O choque de culturas permeia todo o segundo volume da trilogia, que acaba de ser lançado no Brasil. Filho de pai sírio e mãe francesa, criado numa localidade síria, Sattouf aprende a enfrentar a violência cotidiana, seja na escola, onde alunos são punidos fisicamente pelos professores, ou nas ruas, onde convive com meninos agressivos, que, segundo o autor contou em entrevistas, “eram mais maduros do que as crianças francesas, mimadas e ingênuas”.  


A doutrinação política a que Sattouf era submetido na escola não chegou a surtir efeito. Hoje, ele vive na França, onde observa, temeroso, o crescimento da rejeição aos refugiados árabes, entre eles seus próprios parentes, que tiveram de deixar a Síria.  O título do livro se refere a uma expressão cunhada pelo pai de Sattouf, um professor que acreditava na educação como antídoto contra o obscurantismo, aliando o respeito às tradições ao progresso.


O obscurantismo aparece também, mas no Brasil, em A ditadura militar e a longa noite dos generais – 1970-1985 (Record, R$ 47,90), do jornalista Carlos Chaga, que mescla a objetividade jornalística da observação de fatos às suas recordações pessoais, entre elas a da censura às publicações em que trabalhava na época. Diversos episódios mostram a dificuldade de noticiar o período mais intenso de perseguições aos opositores do regime e a gradual abertura política, que culmina com a eleição indireta de Tancredo Neves. Pouco antes, o governo norte-americano já começara a atuar nos bastidores para sufocar qualquer manifestação socialista no continente. Uma das vitórias em campo foi a bem-sucedida operação militar que capturou e matou o argentino Ernesto Che Guevara na Bolívia, em 1967. Os jornalistas americanos Kevin Maurer e Mitch Weiss entrevistaram vários integrantes do pelotão que encontrou Guevara, em Caçando Che (Record, R$ 39). Buscando não tomar partido de qualquer causa, eles tratam da formação do grupo, contando sobre o treinamento e as investigações que levaram ao esconderijo de Che. Uma das recomendações aos executores foi que não atirassem na região acima do pescoço, já que seria divulgado que o guerrilhero teria morrido por “ferimentos em combate”.
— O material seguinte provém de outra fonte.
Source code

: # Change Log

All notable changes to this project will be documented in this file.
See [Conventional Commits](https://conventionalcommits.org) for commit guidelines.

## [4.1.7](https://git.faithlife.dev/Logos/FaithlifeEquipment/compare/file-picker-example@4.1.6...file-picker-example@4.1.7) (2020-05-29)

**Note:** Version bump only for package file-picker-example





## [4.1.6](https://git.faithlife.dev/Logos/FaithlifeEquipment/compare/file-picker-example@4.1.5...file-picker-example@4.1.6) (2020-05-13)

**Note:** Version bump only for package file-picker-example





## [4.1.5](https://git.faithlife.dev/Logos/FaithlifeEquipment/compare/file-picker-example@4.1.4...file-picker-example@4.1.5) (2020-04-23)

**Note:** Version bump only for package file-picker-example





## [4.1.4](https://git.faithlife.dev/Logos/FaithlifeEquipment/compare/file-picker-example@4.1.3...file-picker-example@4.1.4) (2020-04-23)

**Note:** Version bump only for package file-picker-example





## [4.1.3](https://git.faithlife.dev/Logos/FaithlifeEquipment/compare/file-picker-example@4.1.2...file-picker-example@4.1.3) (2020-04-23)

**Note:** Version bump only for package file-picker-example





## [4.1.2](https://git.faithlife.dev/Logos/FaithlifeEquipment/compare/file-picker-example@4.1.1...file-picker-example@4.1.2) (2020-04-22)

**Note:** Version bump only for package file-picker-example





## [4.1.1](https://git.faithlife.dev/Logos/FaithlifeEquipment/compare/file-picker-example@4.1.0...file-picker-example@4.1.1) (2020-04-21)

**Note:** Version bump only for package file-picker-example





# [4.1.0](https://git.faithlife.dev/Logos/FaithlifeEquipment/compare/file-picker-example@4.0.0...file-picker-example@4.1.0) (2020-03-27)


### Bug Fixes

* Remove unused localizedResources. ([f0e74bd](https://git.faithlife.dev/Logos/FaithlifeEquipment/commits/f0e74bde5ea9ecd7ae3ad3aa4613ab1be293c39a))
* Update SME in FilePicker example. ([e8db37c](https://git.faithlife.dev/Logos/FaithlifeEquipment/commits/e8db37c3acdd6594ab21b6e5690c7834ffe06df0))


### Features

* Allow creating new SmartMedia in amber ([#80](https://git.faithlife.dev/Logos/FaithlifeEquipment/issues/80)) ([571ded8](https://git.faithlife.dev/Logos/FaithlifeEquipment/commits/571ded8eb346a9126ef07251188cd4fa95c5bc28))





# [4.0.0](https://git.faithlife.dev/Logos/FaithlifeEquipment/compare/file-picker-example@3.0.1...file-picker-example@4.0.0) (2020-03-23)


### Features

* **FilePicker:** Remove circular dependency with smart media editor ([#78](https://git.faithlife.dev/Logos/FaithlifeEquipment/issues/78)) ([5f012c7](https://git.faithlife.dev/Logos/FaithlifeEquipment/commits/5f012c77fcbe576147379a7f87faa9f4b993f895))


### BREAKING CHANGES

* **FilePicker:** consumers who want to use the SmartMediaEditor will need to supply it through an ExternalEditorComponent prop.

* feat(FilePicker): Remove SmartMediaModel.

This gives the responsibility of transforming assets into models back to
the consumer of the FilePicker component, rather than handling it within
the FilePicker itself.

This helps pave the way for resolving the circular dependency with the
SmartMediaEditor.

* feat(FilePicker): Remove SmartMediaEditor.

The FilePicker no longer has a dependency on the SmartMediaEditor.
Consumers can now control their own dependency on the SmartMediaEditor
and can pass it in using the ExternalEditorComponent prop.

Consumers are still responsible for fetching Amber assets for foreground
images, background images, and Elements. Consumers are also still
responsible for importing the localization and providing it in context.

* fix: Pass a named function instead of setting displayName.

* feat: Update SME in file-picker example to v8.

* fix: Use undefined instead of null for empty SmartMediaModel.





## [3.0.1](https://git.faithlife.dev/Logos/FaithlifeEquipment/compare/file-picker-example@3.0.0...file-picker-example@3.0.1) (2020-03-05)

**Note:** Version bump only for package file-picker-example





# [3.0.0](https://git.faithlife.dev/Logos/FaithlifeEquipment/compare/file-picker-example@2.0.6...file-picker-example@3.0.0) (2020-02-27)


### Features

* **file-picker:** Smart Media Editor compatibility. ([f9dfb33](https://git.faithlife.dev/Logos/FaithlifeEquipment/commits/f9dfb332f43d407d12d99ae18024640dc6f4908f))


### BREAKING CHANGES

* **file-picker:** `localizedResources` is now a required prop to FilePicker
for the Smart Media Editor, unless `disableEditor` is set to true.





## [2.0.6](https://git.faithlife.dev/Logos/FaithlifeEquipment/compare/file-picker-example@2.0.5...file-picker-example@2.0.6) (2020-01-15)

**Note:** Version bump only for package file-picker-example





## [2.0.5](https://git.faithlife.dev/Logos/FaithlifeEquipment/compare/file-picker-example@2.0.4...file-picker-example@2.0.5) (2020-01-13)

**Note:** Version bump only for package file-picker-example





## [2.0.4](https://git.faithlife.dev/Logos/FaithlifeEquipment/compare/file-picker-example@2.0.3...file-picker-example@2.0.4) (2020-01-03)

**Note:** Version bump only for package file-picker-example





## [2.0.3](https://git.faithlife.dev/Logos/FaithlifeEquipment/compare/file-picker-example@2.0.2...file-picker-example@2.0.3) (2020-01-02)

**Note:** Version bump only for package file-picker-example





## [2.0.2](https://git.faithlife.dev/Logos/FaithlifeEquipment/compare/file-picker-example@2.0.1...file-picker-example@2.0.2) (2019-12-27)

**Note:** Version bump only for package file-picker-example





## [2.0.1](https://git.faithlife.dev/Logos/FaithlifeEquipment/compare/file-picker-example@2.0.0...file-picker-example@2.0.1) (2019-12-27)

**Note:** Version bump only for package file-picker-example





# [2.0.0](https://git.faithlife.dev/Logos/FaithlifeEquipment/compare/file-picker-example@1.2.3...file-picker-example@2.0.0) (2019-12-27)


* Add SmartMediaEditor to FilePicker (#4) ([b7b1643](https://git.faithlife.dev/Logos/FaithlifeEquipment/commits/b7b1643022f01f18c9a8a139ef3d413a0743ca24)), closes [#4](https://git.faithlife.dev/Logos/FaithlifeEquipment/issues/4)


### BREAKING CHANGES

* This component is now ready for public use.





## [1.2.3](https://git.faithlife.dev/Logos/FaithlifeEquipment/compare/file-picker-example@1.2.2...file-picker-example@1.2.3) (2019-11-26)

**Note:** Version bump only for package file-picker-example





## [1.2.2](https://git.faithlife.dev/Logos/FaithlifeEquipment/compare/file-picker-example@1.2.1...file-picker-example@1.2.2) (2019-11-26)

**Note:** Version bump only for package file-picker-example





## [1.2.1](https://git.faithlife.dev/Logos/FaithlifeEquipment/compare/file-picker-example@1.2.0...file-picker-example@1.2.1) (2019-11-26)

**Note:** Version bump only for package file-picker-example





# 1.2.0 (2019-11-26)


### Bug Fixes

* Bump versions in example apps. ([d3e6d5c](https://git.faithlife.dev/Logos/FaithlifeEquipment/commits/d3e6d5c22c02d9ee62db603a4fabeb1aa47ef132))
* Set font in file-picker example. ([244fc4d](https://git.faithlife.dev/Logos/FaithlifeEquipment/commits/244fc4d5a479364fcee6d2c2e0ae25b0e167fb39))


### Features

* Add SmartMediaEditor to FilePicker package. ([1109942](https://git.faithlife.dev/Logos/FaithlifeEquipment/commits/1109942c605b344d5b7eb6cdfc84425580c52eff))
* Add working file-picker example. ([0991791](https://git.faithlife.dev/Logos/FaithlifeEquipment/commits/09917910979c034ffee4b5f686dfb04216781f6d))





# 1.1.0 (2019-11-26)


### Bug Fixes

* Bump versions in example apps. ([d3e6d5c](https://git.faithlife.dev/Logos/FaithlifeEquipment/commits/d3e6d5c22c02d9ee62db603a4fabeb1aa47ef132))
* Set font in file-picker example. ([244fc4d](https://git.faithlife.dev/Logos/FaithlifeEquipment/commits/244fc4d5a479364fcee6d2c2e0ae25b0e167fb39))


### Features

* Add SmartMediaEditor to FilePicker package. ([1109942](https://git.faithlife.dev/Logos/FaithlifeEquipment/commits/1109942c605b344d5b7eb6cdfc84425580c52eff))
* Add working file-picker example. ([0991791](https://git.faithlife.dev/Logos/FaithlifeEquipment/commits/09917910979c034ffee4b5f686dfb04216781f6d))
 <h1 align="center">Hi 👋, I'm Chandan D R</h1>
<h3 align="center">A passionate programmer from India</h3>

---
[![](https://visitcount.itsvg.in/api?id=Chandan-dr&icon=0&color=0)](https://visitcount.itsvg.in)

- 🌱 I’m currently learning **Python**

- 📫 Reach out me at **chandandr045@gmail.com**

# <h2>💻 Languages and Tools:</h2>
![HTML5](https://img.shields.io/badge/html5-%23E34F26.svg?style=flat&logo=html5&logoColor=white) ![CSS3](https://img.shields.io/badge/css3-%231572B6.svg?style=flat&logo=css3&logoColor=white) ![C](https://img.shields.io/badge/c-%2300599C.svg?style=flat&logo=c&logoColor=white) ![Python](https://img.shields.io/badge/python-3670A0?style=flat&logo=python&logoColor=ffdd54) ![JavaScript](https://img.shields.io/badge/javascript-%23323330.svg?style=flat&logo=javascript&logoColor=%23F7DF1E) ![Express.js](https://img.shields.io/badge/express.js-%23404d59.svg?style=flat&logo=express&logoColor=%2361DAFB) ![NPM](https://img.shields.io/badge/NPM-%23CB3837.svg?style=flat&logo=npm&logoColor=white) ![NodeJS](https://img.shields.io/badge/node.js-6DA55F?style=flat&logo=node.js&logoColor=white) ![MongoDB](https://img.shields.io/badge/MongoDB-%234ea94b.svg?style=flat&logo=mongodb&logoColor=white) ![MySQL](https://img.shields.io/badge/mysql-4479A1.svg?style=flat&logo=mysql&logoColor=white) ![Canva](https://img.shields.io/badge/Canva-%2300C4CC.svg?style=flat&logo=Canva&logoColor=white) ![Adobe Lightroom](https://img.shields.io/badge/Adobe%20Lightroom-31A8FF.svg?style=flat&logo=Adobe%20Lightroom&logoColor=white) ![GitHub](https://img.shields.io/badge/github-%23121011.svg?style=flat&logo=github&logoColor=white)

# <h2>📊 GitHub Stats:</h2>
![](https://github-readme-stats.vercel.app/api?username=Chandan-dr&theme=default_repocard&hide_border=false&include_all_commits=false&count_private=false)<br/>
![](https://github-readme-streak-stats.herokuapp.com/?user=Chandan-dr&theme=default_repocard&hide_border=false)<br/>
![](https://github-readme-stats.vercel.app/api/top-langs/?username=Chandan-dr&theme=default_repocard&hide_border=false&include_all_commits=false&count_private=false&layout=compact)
Enganar o público muitas vezes é fruto de um burilado trabalho de autor, como mostra Sir Arthur Conan Doyle em A volta de Sherlock Holmes (Zahar, R$ 29,90). Os treze contos foram publicados, pela primeira vez, entre 1903 e 1904, quando o escritor atendeu ao clamor dos leitores e retomou as aventuras do detetive, que havia “morrido” ao cair nas cataratas de Reinchenbach, na Suíça, levando para o fundo das águas seu arqui-inimigo, o professor Moriarty, em 1891. Em Londres, muitas pessoas passaram a usar uma braçadeira negra, em sinal de luto pela morte do personagem, de quem Conan Doyle pretendia se desvincular literariamente. A casa vazia é o primeiro dos contos. Ambientada em 1894,  a narrativa demonstra como funciona a mente de um autor de folhetins, que sempre tem uma solução nova para requentar e recontar uma história. Elementar como forjar a própria morte, explica Sherlock a seu amigo Watson.